Meu ex-marido marcou uma data pro casamento, 27 de julho. Ele foi a minha casa e disse a minha mãe que tinha feito um teste, tinha pegado o meu xixi, tinha colocado em cima de um sapo, e eu estava grávida, e eu tinha que casar. Isso foi um choque pra mim.
Então a gente casou no dia 27 de julho de 1971, tinha dezesseis anos, e na realidade fui eu e ele pra igreja e ninguém da nossa família, pra você vê que desastre, duas crianças se casando. Eu não tinha nenhuma consciência pra vida. Naquela época eu não tinha informação nenhuma, eu pensava que se uma moça desse um beijo no rapaz ela ficava grávida. Eu não tive nenhuma educação sexual, nada. Bem, mas fomos pra igreja e casamos. Ele parecia gostar muito de mim, era o que todo mundo pensava, e eu também pensava.
Foi um desastre total, do começo ao fim. No terceiro dia de casada, chega uma moça que era vizinha da minha mãe, aí entra no escritório onde eu estou trabalhando e diz: “Eita, Baco tava no maior amor com Fátima, tavam se beijando”.

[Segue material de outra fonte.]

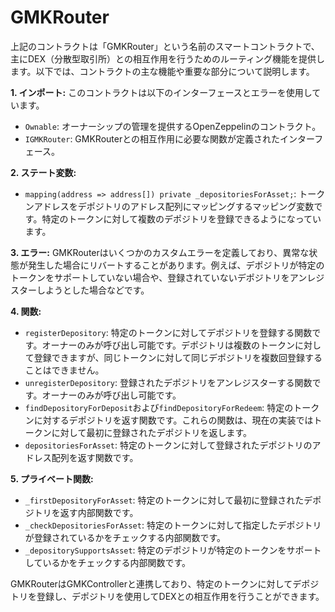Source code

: # GMKRouter

上記のコントラクトは「GMKRouter」という名前のスマートコントラクトで、主にDEX（分散型取引所）との相互作用を行うためのルーティング機能を提供します。以下では、コントラクトの主な機能や重要な部分について説明します。

**1. インポート:**
このコントラクトは以下のインターフェースとエラーを使用しています。
- `Ownable`: オーナーシップの管理を提供するOpenZeppelinのコントラクト。
- `IGMKRouter`: GMKRouterとの相互作用に必要な関数が定義されたインターフェース。

**2. ステート変数:**
- `mapping(address => address[]) private _depositoriesForAsset;`: トークンアドレスをデポジトリのアドレス配列にマッピングするマッピング変数です。特定のトークンに対して複数のデポジトリを登録できるようになっています。

**3. エラー:**
GMKRouterはいくつかのカスタムエラーを定義しており、異常な状態が発生した場合にリバートすることがあります。例えば、デポジトリが特定のトークンをサポートしていない場合や、登録されていないデポジトリをアンレジスターしようとした場合などです。

**4. 関数:**
- `registerDepository`: 特定のトークンに対してデポジトリを登録する関数です。オーナーのみが呼び出し可能です。デポジトリは複数のトークンに対して登録できますが、同じトークンに対して同じデポジトリを複数回登録することはできません。
- `unregisterDepository`: 登録されたデポジトリをアンレジスターする関数です。オーナーのみが呼び出し可能です。
- `findDepositoryForDeposit`および`findDepositoryForRedeem`: 特定のトークンに対するデポジトリを返す関数です。これらの関数は、現在の実装ではトークンに対して最初に登録されたデポジトリを返します。
- `depositoriesForAsset`: 特定のトークンに対して登録されたデポジトリのアドレス配列を返す関数です。

**5. プライベート関数:**
- `_firstDepositoryForAsset`: 特定のトークンに対して最初に登録されたデポジトリを返す内部関数です。
- `_checkDepositoriesForAsset`: 特定のトークンに対して指定したデポジトリが登録されているかをチェックする内部関数です。
- `_depositorySupportsAsset`: 特定のデポジトリが特定のトークンをサポートしているかをチェックする内部関数です。

GMKRouterはGMKControllerと連携しており、特定のトークンに対してデポジトリを登録し、デポジトリを使用してDEXとの相互作用を行うことができます。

Eu me sentia tipo uma barata, um bicho sem valor, uma coisa asquerosa, eu me sentia sem vida. A minha primeira gravidez por exemplo, eu só tinha um único vestido. Eu passei os nove meses com esse vestido, eu não tinha outra roupa. Ele trabalhava na Caixa Econômica Federal e ganhava um bom dinheiro, mas… Quando nasceu a minha primeira filha, ela só não ficou nua porque minha tia deu umas roupinhas, uns paninhos, umas fraldas de tecido, e minha tia levou no hospital, porque a menina nasceu nua e ficou nua, não tinha nada, nem um pano pra colocar em cima. Ele nunca comprou nada pra um filho.
Ele não tinha o menor carinho com a minha filha, eu nunca vi ele pegar ela no colo e dizer: “Ah que menina bonitinha”, e ela ainda usava roupas usadas das primas, porque eu não conseguia trabalhar, tomando conta de casa, da criança, e emprego lá era muito difícil. E ele trabalhava na Caixa Econômica Federal, ganhava um bom...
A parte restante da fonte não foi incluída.